It comes around with unerring regularity: eBay has reported its earnings for the first quarter of 2017. Here are the headline numbers. (As ever we’ll leave it up to experts in the field of finance to analyse the report.)
– Gross Merchandise Volume of $20.9 billion
– Revenue of $2.2 billion
– GAAP and Non-GAAP EPS per diluted share of $0.94 and $0.49, respectively.
– eBay to repurchase $350 million of common stock
You can read more details here.
Devin Wenig, President and CEO of eBay Inc. said: “The first quarter was a strong start to the year with accelerating growth in active buyers, revenue and our core U.S. business. We are on the right path as we continue to evolve our shopping platform for consumers, leverage our technology advantages and market a sharpened eBay brand globally.”
And the number of buyers is up. Two million more active buyers are using eBay platforms making a total of 169 million global active buyers over the first three months of 2017. Marketplace GMV was up 2% if you take into account global currency fluctuations.
Tickets and classifieds are where eBay has excelled. StubHub delivered GMV of $916 million (up 6%) and revenues totalling $210 million, up 18%. Classifieds delivered revenue of $199 million, up 7%. Classifieds in Germany performed particularly strongly.
But having read over the various reports and commentary of these results it would seem that analysts and the like are unexcited by the results. The stock took a tiny tumble after the reports and the outlook towards the end of the year was slightly downgraded. None of this will fill the dark hearts of Wall St.with much enthusiasm.

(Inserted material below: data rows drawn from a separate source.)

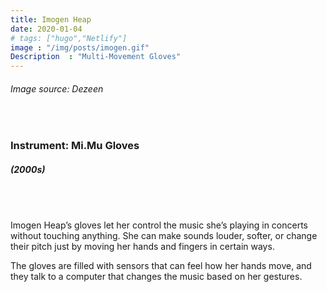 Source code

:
 ```yaml
---
title: Imogen Heap
date: 2020-01-04
# tags: ["hugo","Netlify"]
image : "/img/posts/imogen.gif"
Description  : "Multi-Movement Gloves"
---
```


###### *Image source: Dezeen*

#### &nbsp;

### Instrument: **Mi.Mu Gloves**

##### (2000s)

## &nbsp;

Imogen Heap’s gloves let her control the music she’s playing in concerts without touching anything. She can make sounds louder, softer, or change their pitch just by moving her hands and fingers in certain ways.

The gloves are filled with sensors that can feel how her hands move, and they talk to a computer that changes the music based on her gestures. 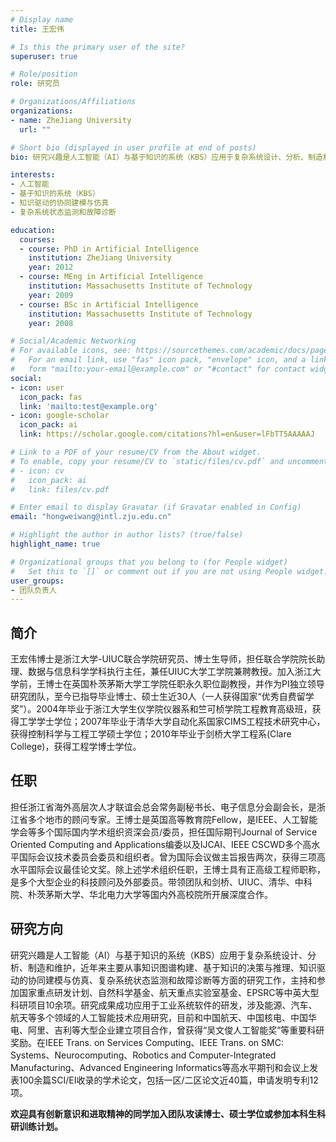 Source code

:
 ```yaml
---
# Display name
title: 王宏伟

# Is this the primary user of the site?
superuser: true

# Role/position
role: 研究员

# Organizations/Affiliations
organizations:
- name: ZheJiang University
  url: ""

# Short bio (displayed in user profile at end of posts)
bio: 研究兴趣是人工智能（AI）与基于知识的系统（KBS）应用于复杂系统设计、分析、制造和维护，近年来主要从事知识图谱构建、基于知识的决策与推理、知识驱动的协同建模与仿真、复杂系统状态监测和故障诊断等方面的研究工作

interests:
- 人工智能
- 基于知识的系统（KBS）
- 知识驱动的协同建模与仿真
- 复杂系统状态监测和故障诊断

education:
  courses:
  - course: PhD in Artificial Intelligence
    institution: ZheJiang University
    year: 2012
  - course: MEng in Artificial Intelligence
    institution: Massachusetts Institute of Technology
    year: 2009
  - course: BSc in Artificial Intelligence
    institution: Massachusetts Institute of Technology
    year: 2008

# Social/Academic Networking
# For available icons, see: https://sourcethemes.com/academic/docs/page-builder/#icons
#   For an email link, use "fas" icon pack, "envelope" icon, and a link in the
#   form "mailto:your-email@example.com" or "#contact" for contact widget.
social:
- icon: user
  icon_pack: fas
  link: 'mailto:test@example.org'
- icon: google-scholar
  icon_pack: ai
  link: https://scholar.google.com/citations?hl=en&user=lFbTT5AAAAAJ

# Link to a PDF of your resume/CV from the About widget.
# To enable, copy your resume/CV to `static/files/cv.pdf` and uncomment the lines below.
# - icon: cv
#   icon_pack: ai
#   link: files/cv.pdf

# Enter email to display Gravatar (if Gravatar enabled in Config)
email: "hongweiwang@intl.zju.edu.cn"

# Highlight the author in author lists? (true/false)
highlight_name: true

# Organizational groups that you belong to (for People widget)
#   Set this to `[]` or comment out if you are not using People widget.
user_groups:
- 团队负责人
---
```

## 简介
王宏伟博士是浙江大学-UIUC联合学院研究员、博士生导师，担任联合学院院长助理、数据与信息科学学科执行主任，兼任UIUC大学工学院兼聘教授。加入浙江大学前，王博士在英国朴茨茅斯大学工学院任职永久职位副教授，并作为PI独立领导研究团队，至今已指导毕业博士、硕士生近30人（一人获得国家“优秀自费留学奖”）。2004年毕业于浙江大学生仪学院仪器系和竺可桢学院工程教育高级班，获得工学学士学位；2007年毕业于清华大学自动化系国家CIMS工程技术研究中心，获得控制科学与工程工学硕士学位；2010年毕业于剑桥大学工程系(Clare College)，获得工程学博士学位。

## 任职
担任浙江省海外高层次人才联谊会总会常务副秘书长、电子信息分会副会长，是浙江省多个地市的顾问专家。王博士是英国高等教育院Fellow，是IEEE、人工智能学会等多个国际国内学术组织资深会员/委员，担任国际期刊Journal of Service Oriented Computing and Applications编委以及IJCAI、IEEE CSCWD多个高水平国际会议技术委员会委员和组织者。曾为国际会议做主旨报告两次，获得三项高水平国际会议最佳论文奖。除上述学术组织任职，王博士具有正高级工程师职称，是多个大型企业的科技顾问及外部委员。带领团队和剑桥、UIUC、清华、中科院、朴茨茅斯大学、华北电力大学等国内外高校院所开展深度合作。

## 研究方向
研究兴趣是人工智能（AI）与基于知识的系统（KBS）应用于复杂系统设计、分析、制造和维护，近年来主要从事知识图谱构建、基于知识的决策与推理、知识驱动的协同建模与仿真、复杂系统状态监测和故障诊断等方面的研究工作，主持和参加国家重点研发计划、自然科学基金、航天重点实验室基金、EPSRC等中英大型科研项目10余项。研究成果成功应用于工业系统软件的研发，涉及能源、汽车、航天等多个领域的人工智能技术应用研究，目前和中国航天、中国核电、中国华电、阿里、吉利等大型企业建立项目合作，曾获得“吴文俊人工智能奖”等重要科研奖励。在IEEE Trans. on Services Computing、IEEE Trans. on SMC: Systems、Neurocomputing、Robotics and Computer-Integrated Manufacturing、Advanced Engineering Informatics等高水平期刊和会议上发表100余篇SCI/EI收录的学术论文，包括一区/二区论文近40篇，申请发明专利12项。

**欢迎具有创新意识和进取精神的同学加入团队攻读博士、硕士学位或参加本科生科研训练计划。**
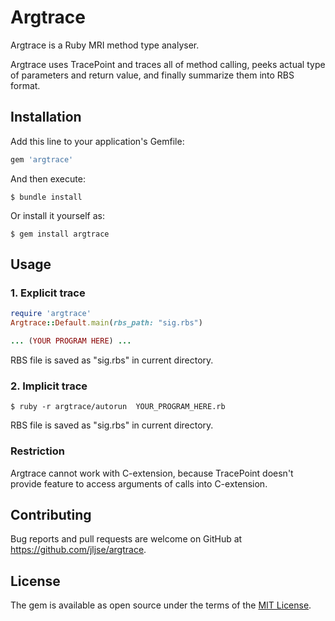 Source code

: # Argtrace

Argtrace is a Ruby MRI method type analyser.

Argtrace uses TracePoint and traces all of method calling,
peeks actual type of parameters and return value,
and finally summarize them into RBS format.

## Installation

Add this line to your application's Gemfile:

```ruby
gem 'argtrace'
```

And then execute:

    $ bundle install

Or install it yourself as:

    $ gem install argtrace

## Usage

### 1. Explicit trace
```ruby
require 'argtrace'
Argtrace::Default.main(rbs_path: "sig.rbs")

... (YOUR PROGRAM HERE) ...
```
RBS file is saved as "sig.rbs" in current directory.

### 2. Implicit trace
```console
$ ruby -r argtrace/autorun  YOUR_PROGRAM_HERE.rb
```
RBS file is saved as "sig.rbs" in current directory.

### Restriction
Argtrace cannot work with C-extension,
because TracePoint doesn't provide feature to access arguments of calls into C-extension.


## Contributing

Bug reports and pull requests are welcome on GitHub at https://github.com/jljse/argtrace.

## License

The gem is available as open source under the terms of the [MIT License](https://opensource.org/licenses/MIT).
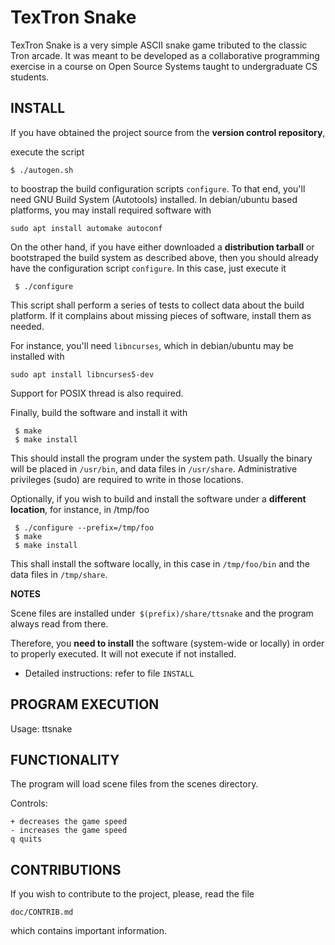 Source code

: 
 TexTron Snake
 ==============================

 TexTron Snake is a very simple ASCII snake game tributed to the classic
 Tron arcade. It was meant to be developed as a collaborative programming
 exercise in a course on Open Source Systems taught to undergraduate CS
 students.

 INSTALL
 --------------------------------------------------


 If you have obtained the project source from the __version control repository__,

 execute the script 

 ```
 $ ./autogen.sh
 ```

to boostrap the build configuration scripts `configure`. To that end, you'll 
need GNU Build System (Autotools) installed. In debian/ubuntu based platforms, 
you may install required software with

```
sudo apt install automake autoconf
```

On the other hand, if you have either downloaded a __distribution tarball__ or 
bootstraped the build system as described above, then you should already have 
the configuration script `configure`. In this case, just execute it

```
 $ ./configure
```

This script shall perform a series of tests to collect data about
the build platform. If it complains about missing pieces of software,
install them as needed.

For instance, you'll need `libncurses`, which in debian/ubuntu may be
installed with

```
sudo apt install libncurses5-dev
```

Support for POSIX thread is also required.

Finally, build the software and install it with

```
 $ make
 $ make install
```

This should install the program under the system path. Usually the binary
will be placed in `/usr/bin`, and data files in `/usr/share`. Administrative
privileges (sudo) are required to write in those locations.



Optionally, if you wish to build and install the software under a __different
location__, for instance, in /tmp/foo

```
 $ ./configure --prefix=/tmp/foo
 $ make
 $ make install
```

This shall install the software locally, in this case in `/tmp/foo/bin`
and the data files in `/tmp/share`. 

__NOTES__

 Scene files are installed under` $(prefix)/share/ttsnake`
 and the program always read from there. 
 
 Therefore, you __need to install__ the software (system-wide or locally) 
 in order to properly executed. It will not execute if not installed.


 * Detailed instructions: refer to file `INSTALL`

 PROGRAM EXECUTION
 --------------------------------------------------

 Usage:  ttsnake


 FUNCTIONALITY
 --------------------------------------------------

 The program will load scene files from the scenes directory.

 Controls:

	+ decreases the game speed
	- increases the game speed 
	q quits

CONTRIBUTIONS
--------------------------------------------------

If you wish to contribute to the project, please, read the file

```
doc/CONTRIB.md
```

which contains important information.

Looking at the results, and eBay more generally, with a Tamebay lens on, it seems to us that nothing is happening quickly. There are opportunities to develop and hone the marketplace, and play to eBay strengths, that are manifold (it can’t be Amazon and shouldn’t even try) but big news and ground breaking developments have yet to be seen since the Paypal divorce nearly two years ago.